NO to Wind Farm - appeal bid thrown out

This will NOT be the scene at Edithmead after the appeal was refused.

This will NOT be the scene at Edithmead after the appeal was refused.

First published in Burnham by

BRENT Knoll villagers and councillors were celebrating today (Tuesday) after learning the appeal bid to build a wind farm in near the Knoll has been turned down.

Renewable energy company Ecotricity lodged the appeal after Sedgemoor District Council originally rejected plans to construct five wind turbines at land at Inner Farm in Edithmead.

A two-week long public inquiry began in November and a decision was finally reached yesterday as the Weekly News went to press.

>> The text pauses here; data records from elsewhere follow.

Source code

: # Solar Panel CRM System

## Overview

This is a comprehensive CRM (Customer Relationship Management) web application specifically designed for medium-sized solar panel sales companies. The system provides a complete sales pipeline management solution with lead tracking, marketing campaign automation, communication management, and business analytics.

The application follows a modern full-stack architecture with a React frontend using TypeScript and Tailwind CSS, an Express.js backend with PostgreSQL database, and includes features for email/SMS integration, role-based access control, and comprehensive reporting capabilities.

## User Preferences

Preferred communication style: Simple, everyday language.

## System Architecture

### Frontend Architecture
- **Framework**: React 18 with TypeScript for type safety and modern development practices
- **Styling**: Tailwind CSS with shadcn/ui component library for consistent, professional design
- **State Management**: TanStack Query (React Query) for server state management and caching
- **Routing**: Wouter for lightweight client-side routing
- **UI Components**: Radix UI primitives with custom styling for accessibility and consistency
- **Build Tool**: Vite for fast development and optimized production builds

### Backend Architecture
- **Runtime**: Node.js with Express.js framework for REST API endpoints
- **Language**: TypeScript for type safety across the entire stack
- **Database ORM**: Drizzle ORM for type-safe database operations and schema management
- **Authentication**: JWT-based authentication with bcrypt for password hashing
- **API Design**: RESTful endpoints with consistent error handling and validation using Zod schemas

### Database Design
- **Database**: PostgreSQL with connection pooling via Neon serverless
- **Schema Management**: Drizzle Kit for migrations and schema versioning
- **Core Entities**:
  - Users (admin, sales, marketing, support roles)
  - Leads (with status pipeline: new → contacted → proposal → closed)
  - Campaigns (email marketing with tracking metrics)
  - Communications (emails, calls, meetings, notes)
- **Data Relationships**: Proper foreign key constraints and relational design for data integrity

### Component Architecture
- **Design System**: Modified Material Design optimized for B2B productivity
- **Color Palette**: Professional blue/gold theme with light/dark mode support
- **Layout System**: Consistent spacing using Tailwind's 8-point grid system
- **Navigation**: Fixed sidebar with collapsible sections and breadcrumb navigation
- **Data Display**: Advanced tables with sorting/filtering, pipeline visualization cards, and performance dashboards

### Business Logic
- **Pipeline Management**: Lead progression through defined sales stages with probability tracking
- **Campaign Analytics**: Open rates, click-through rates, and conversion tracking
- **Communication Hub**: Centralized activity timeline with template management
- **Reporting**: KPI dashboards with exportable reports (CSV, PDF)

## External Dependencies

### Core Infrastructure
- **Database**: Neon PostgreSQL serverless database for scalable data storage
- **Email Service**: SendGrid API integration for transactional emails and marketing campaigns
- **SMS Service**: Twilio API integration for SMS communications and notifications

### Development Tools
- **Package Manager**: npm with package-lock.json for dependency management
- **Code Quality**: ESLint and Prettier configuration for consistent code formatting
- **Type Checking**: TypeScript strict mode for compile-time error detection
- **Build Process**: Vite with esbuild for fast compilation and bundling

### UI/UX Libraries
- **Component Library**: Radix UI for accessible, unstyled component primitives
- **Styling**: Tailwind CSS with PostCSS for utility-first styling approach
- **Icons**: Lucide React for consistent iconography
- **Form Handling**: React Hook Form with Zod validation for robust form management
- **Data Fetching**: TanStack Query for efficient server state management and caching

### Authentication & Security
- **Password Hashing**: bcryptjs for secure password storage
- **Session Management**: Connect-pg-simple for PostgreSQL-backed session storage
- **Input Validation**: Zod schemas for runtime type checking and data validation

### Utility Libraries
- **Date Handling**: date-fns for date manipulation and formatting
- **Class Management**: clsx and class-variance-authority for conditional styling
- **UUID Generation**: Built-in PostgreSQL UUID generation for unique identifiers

Deputy mayor, Cllr Neville Jones speaking on behalf of Burnham and Highbridge town council said he was "extremely pleased" with the outcome and was glad the planning inspector agreed with the authority's viewpoint.

He told the Weekly News: "We felt the proposed sighting of the wind farm was damaging to the environment and as it would have been the first major landmark seen by people heading south from the Midlands, it would have desecrated the landscape.

"We are not against the idea in principal and perhaps they will now find an alternative site for the turbines."

Sedgemoor District Council issued the following statement: "We are pleased that the inspectorate agreed with the original decision of the Development Control Committee - it was the right development in the wrong location.

"The scheme particularly detracted from the village of Brent Knoll and the Knoll itself and the inspector rightly recognised this.

"Sedgemoor District Council supports the promotion of alternative forms of energy but these should be in appropriate locations where their impact is kept to a minimum."

A 35-page document issued by planning inspector Robin Brookes outlines why the appeal was rejected with four main issues highlighted.

The first cites the "contribution to renewable energy", the second refers to the "impact on character and appearance of the landscape", the third reason is the "effect on residents' living conditions", and the final issue points out the "effect on listed buildings and scheduled ancient monuments".

Brent Knoll parish council clerk Michael Endacott said: "The parish council welcomes the decision and sees it as a vindication of the joint case put forward at the inquiry."

Ecotricity founder and managing director Dale Vince said the decision makes "a mockery" out of the Government's renewable energy targets.

He said: "Naturally we're very disappointed. How are we ever going to fight climate change if we can't build turbines in places not designated areas of natural beauty?

"If the Government doesn't get to grips with the planning system this will never be reached. It would be easier for us to get permission to build a nuclear power station. It's a ridiculous situation."